INSTRUCTIONS FOR THE TASK
For every line in the records below that holds "Meetings", make a copy.

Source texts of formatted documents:
* * *

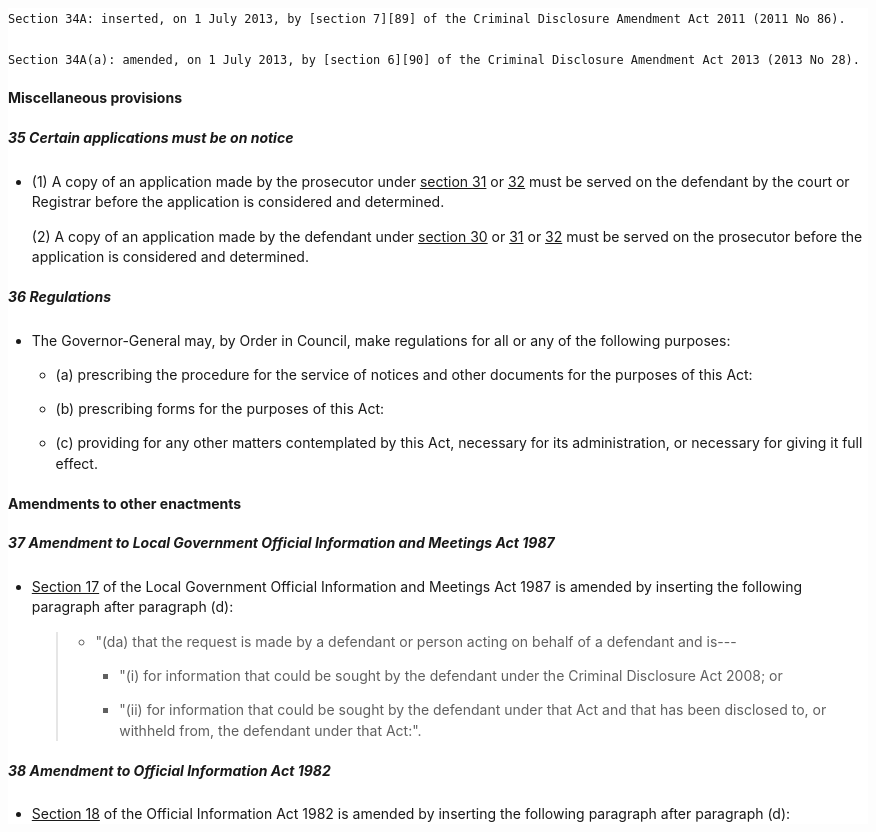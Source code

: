     Section 34A: inserted, on 1 July 2013, by [section 7][89] of the Criminal Disclosure Amendment Act 2011 (2011 No 86).
    
    Section 34A(a): amended, on 1 July 2013, by [section 6][90] of the Criminal Disclosure Amendment Act 2013 (2013 No 28).

#### Miscellaneous provisions

##### 35 Certain applications must be on notice
    
*   (1) A copy of an application made by the prosecutor under [section 31][39] or [32][41] must be served on the defendant by the court or Registrar before the application is considered and determined.
    
    (2) A copy of an application made by the defendant under [section 30][38] or [31][39] or [32][41] must be served on the prosecutor before the application is considered and determined.

##### 36 Regulations
    
*   The Governor-General may, by Order in Council, make regulations for all or any of the following purposes:
        
    *   (a) prescribing the procedure for the service of notices and other documents for the purposes of this Act:
    
    *   (b) prescribing forms for the purposes of this Act:
    
    *   (c) providing for any other matters contemplated by this Act, necessary for its administration, or necessary for giving it full effect.
    
    

#### Amendments to other enactments

##### 37 Amendment to Local Government Official Information and Meetings Act 1987
    
*   [Section 17][91] of the Local Government Official Information and Meetings Act 1987 is amended by inserting the following paragraph after paragraph (d):
    
    > *   "(da) that the request is made by a defendant or person acting on behalf of a defendant and is---
    >         
    >     *   "(i) for information that could be sought by the defendant under the Criminal Disclosure Act 2008; or
    >     
    >     *   "(ii) for information that could be sought by the defendant under that Act and that has been disclosed to, or withheld from, the defendant under that Act:".
    >     
    >     
    > 
    > 
    
    

##### 38 Amendment to Official Information Act 1982
    
*   [Section 18][92] of the Official Information Act 1982 is amended by inserting the following paragraph after paragraph (d):
    

[0]: http://www.legislation.govt.nz/act/public/2008/0038/latest/link.aspx?id=DLM195466
[1]: http://www.legislation.govt.nz/act/public/2008/0038/latest/whole.html#DLM1378800
[2]: http://www.legislation.govt.nz/act/public/2008/0038/latest/whole.html#DLM1378801
[3]: http://www.legislation.govt.nz/act/public/2008/0038/latest/whole.html#DLM1378806
[4]: http://www.legislation.govt.nz/act/public/2008/0038/latest/whole.html#DLM1378807
[5]: http://www.legislation.govt.nz/act/public/2008/0038/latest/whole.html#DLM1378810
[6]: http://www.legislation.govt.nz/act/public/2008/0038/latest/whole.html#DLM1378811
[7]: http://www.legislation.govt.nz/act/public/2008/0038/latest/whole.html#DLM1378812
[8]: http://www.legislation.govt.nz/act/public/2008/0038/latest/whole.html#DLM1378813
[9]: http://www.legislation.govt.nz/act/public/2008/0038/latest/whole.html#DLM1378851
[10]: http://www.legislation.govt.nz/act/public/2008/0038/latest/whole.html#DLM1378856
[11]: http://www.legislation.govt.nz/act/public/2008/0038/latest/whole.html#DLM1378858
[12]: http://www.legislation.govt.nz/act/public/2008/0038/latest/whole.html#DLM1378859
[13]: http://www.legislation.govt.nz/act/public/2008/0038/latest/whole.html#DLM1378860
[14]: http://www.legislation.govt.nz/act/public/2008/0038/latest/whole.html#DLM1378861
[15]: http://www.legislation.govt.nz/act/public/2008/0038/latest/whole.html#DLM1378862
[16]: http://www.legislation.govt.nz/act/public/2008/0038/latest/whole.html#DLM1378863
[17]: http://www.legislation.govt.nz/act/public/2008/0038/latest/whole.html#DLM1378865
[18]: http://www.legislation.govt.nz/act/public/2008/0038/latest/whole.html#DLM1378867
[19]: http://www.legislation.govt.nz/act/public/2008/0038/latest/whole.html#DLM5346603
[20]: http://www.legislation.govt.nz/act/public/2008/0038/latest/whole.html#DLM1378868
[21]: http://www.legislation.govt.nz/act/public/2008/0038/latest/whole.html#DLM1378869
[22]: http://www.legislation.govt.nz/act/public/2008/0038/latest/whole.html#DLM1378870
[23]: http://www.legislation.govt.nz/act/public/2008/0038/latest/whole.html#DLM1378871
[24]: http://www.legislation.govt.nz/act/public/2008/0038/latest/whole.html#DLM1378873
[25]: http://www.legislation.govt.nz/act/public/2008/0038/latest/whole.html#DLM1378874
[26]: http://www.legislation.govt.nz/act/public/2008/0038/latest/whole.html#DLM1378875
[27]: http://www.legislation.govt.nz/act/public/2008/0038/latest/whole.html#DLM1378876
[28]: http://www.legislation.govt.nz/act/public/2008/0038/latest/whole.html#DLM1378877
[29]: http://www.legislation.govt.nz/act/public/2008/0038/latest/whole.html#DLM1378878
[30]: http://www.legislation.govt.nz/act/public/2008/0038/latest/whole.html#DLM1378879
[31]: http://www.legislation.govt.nz/act/public/2008/0038/latest/whole.html#DLM1378880
[32]: http://www.legislation.govt.nz/act/public/2008/0038/latest/whole.html#DLM1378881
[33]: http://www.legislation.govt.nz/act/public/2008/0038/latest/whole.html#DLM1378882
[34]: http://www.legislation.govt.nz/act/public/2008/0038/latest/whole.html#DLM1378883
[35]: http://www.legislation.govt.nz/act/public/2008/0038/latest/whole.html#DLM1378884
[36]: http://www.legislation.govt.nz/act/public/2008/0038/latest/whole.html#DLM1378885
[37]: http://www.legislation.govt.nz/act/public/2008/0038/latest/whole.html#DLM1378886
[38]: http://www.legislation.govt.nz/act/public/2008/0038/latest/whole.html#DLM1378887
[39]: http://www.legislation.govt.nz/act/public/2008/0038/latest/whole.html#DLM1378888
[40]: http://www.legislation.govt.nz/act/public/2008/0038/latest/whole.html#DLM1378889
[41]: http://www.legislation.govt.nz/act/public/2008/0038/latest/whole.html#DLM1378890
[42]: http://www.legislation.govt.nz/act/public/2008/0038/latest/whole.html#DLM1378891
[43]: http://www.legislation.govt.nz/act/public/2008/0038/latest/whole.html#DLM1378892
[44]: http://www.legislation.govt.nz/act/public/2008/0038/latest/whole.html#DLM5346612
[45]: http://www.legislation.govt.nz/act/public/2008/0038/latest/whole.html#DLM1378893
[46]: http://www.legislation.govt.nz/act/public/2008/0038/latest/whole.html#DLM1378894
[47]: http://www.legislation.govt.nz/act/public/2008/0038/latest/whole.html#DLM1378895
[48]: http://www.legislation.govt.nz/act/public/2008/0038/latest/whole.html#DLM1378896
[49]: http://www.legislation.govt.nz/act/public/2008/0038/latest/whole.html#DLM1378897
[50]: http://www.legislation.govt.nz/act/public/2008/0038/latest/whole.html#DLM1378898
[51]: http://www.legislation.govt.nz/act/public/2008/0038/latest/whole.html#DLM1378899
[52]: http://www.legislation.govt.nz/act/public/2008/0038/latest/whole.html#DLM1379000
[53]: http://www.legislation.govt.nz/act/public/2008/0038/latest/whole.html#DLM1379001
[54]: http://www.legislation.govt.nz/act/public/2008/0038/latest/whole.html#DLM1379002
[55]: http://www.legislation.govt.nz/act/public/2008/0038/latest/whole.html#DLM1379003
[56]: http://www.legislation.govt.nz/act/public/2008/0038/latest/whole.html#DLM1379004
[57]: http://www.legislation.govt.nz/act/public/2008/0038/latest/whole.html#DLM1379008
[58]: http://www.legislation.govt.nz/act/public/2008/0038/latest/link.aspx?id=DLM1986442
[59]: http://www.legislation.govt.nz/act/public/2008/0038/latest/link.aspx?id=DLM4058014
[60]: http://www.legislation.govt.nz/act/public/2008/0038/latest/link.aspx?id=DLM147094
[61]: http://www.legislation.govt.nz/act/public/2008/0038/latest/link.aspx?id=DLM62325
[62]: http://www.legislation.govt.nz/act/public/2008/0038/latest/link.aspx?id=DLM3360143
[63]: http://www.legislation.govt.nz/act/public/2008/0038/latest/link.aspx?id=DLM3360164
[64]: http://www.legislation.govt.nz/act/public/2008/0038/latest/link.aspx?id=DLM401062
[65]: http://www.legislation.govt.nz/act/public/2008/0038/latest/link.aspx?id=DLM296645
[66]: http://www.legislation.govt.nz/act/public/2008/0038/latest/link.aspx?id=DLM3359970
[67]: http://www.legislation.govt.nz/act/public/2008/0038/latest/link.aspx?id=DLM3865722
[68]: http://www.legislation.govt.nz/act/public/2008/0038/latest/link.aspx?id=DLM5189043
[69]: http://www.legislation.govt.nz/act/public/2008/0038/latest/link.aspx?id=DLM68931
[70]: http://www.legislation.govt.nz/act/public/2008/0038/latest/link.aspx?id=DLM311346
[71]: http://www.legislation.govt.nz/act/public/2008/0038/latest/link.aspx?id=DLM153441
[72]: http://www.legislation.govt.nz/act/public/2008/0038/latest/link.aspx?id=DLM224791
[73]: http://www.legislation.govt.nz/act/public/2008/0038/latest/link.aspx?id=DLM310749
[74]: http://www.legislation.govt.nz/act/public/2008/0038/latest/link.aspx?id=DLM4058007
[75]: http://www.legislation.govt.nz/act/public/2008/0038/latest/link.aspx?id=DLM1378876
[76]: http://www.legislation.govt.nz/act/public/2008/0038/latest/link.aspx?id=DLM152191
[77]: http://www.legislation.govt.nz/act/public/2008/0038/latest/link.aspx?id=DLM331452
[78]: http://www.legislation.govt.nz/act/public/2008/0038/latest/link.aspx?id=DLM4058008
[79]: http://www.legislation.govt.nz/act/public/2008/0038/latest/link.aspx?id=DLM393943
[80]: http://www.legislation.govt.nz/act/public/2008/0038/latest/link.aspx?id=DLM393945
[81]: http://www.legislation.govt.nz/act/public/2008/0038/latest/link.aspx?id=DLM393947
[82]: http://www.legislation.govt.nz/act/public/2008/0038/latest/link.aspx?id=DLM393949
[83]: http://www.legislation.govt.nz/act/public/2008/0038/latest/link.aspx?id=DLM157872
[84]: http://www.legislation.govt.nz/act/public/2008/0038/latest/link.aspx?id=DLM4058011
[85]: http://www.legislation.govt.nz/act/public/2008/0038/latest/link.aspx?id=DLM330238
[86]: http://www.legislation.govt.nz/act/public/2008/0038/latest/link.aspx?id=DLM3360277
[87]: http://www.legislation.govt.nz/act/public/2008/0038/latest/link.aspx?id=DLM3360379
[88]: http://www.legislation.govt.nz/act/public/2008/0038/latest/link.aspx?id=DLM5189046
[89]: http://www.legislation.govt.nz/act/public/2008/0038/latest/link.aspx?id=DLM4058012
[90]: http://www.legislation.govt.nz/act/public/2008/0038/latest/link.aspx?id=DLM5189047
[91]: http://www.legislation.govt.nz/act/public/2008/0038/latest/link.aspx?id=DLM123005
[92]: http://www.legislation.govt.nz/act/public/2008/0038/latest/link.aspx?id=DLM65600
[93]: http://www.legislation.govt.nz/act/public/2008/0038/latest/link.aspx?id=DLM297083
[94]: http://www.legislation.govt.nz/act/public/2008/0038/latest/link.aspx?id=DLM297090
[95]: http://www.legislation.govt.nz/act/public/2008/0038/latest/link.aspx?id=DLM443072
[96]: http://www.legislation.govt.nz/act/public/2008/0038/latest/link.aspx?id=DLM154029
[97]: http://www.legislation.govt.nz/act/public/2008/0038/latest/link.aspx?id=DLM155340
[98]: http://www.legislation.govt.nz/act/public/2008/0038/latest/link.aspx?id=DLM331747
[99]: http://www.legislation.govt.nz/act/public/2008/0038/latest/link.aspx?id=DLM311316
[100]: http://www.legislation.govt.nz/act/public/2008/0038/latest/link.aspx?id=DLM312699
[101]: http://www.legislation.govt.nz/act/public/2008/0038/latest/link.aspx?id=DLM195439
[102]: http://www.legislation.govt.nz/act/public/2008/0038/latest/link.aspx?id=DLM195468
[103]: http://www.legislation.govt.nz/act/public/2008/0038/latest/link.aspx?id=DLM195470
[104]: http://www.legislation.govt.nz/act/public/2008/0038/latest/link.aspx?id=DLM5189036
[105]: http://www.legislation.govt.nz/act/public/2008/0038/latest/link.aspx?id=DLM4058003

* * *

FINAL ANSWER
##### 37 Amendment to Local Government Official Information and Meetings Act 1987
*   [Section 17][91] of the Local Government Official Information and Meetings Act 1987 is amended by inserting the following paragraph after paragraph (d):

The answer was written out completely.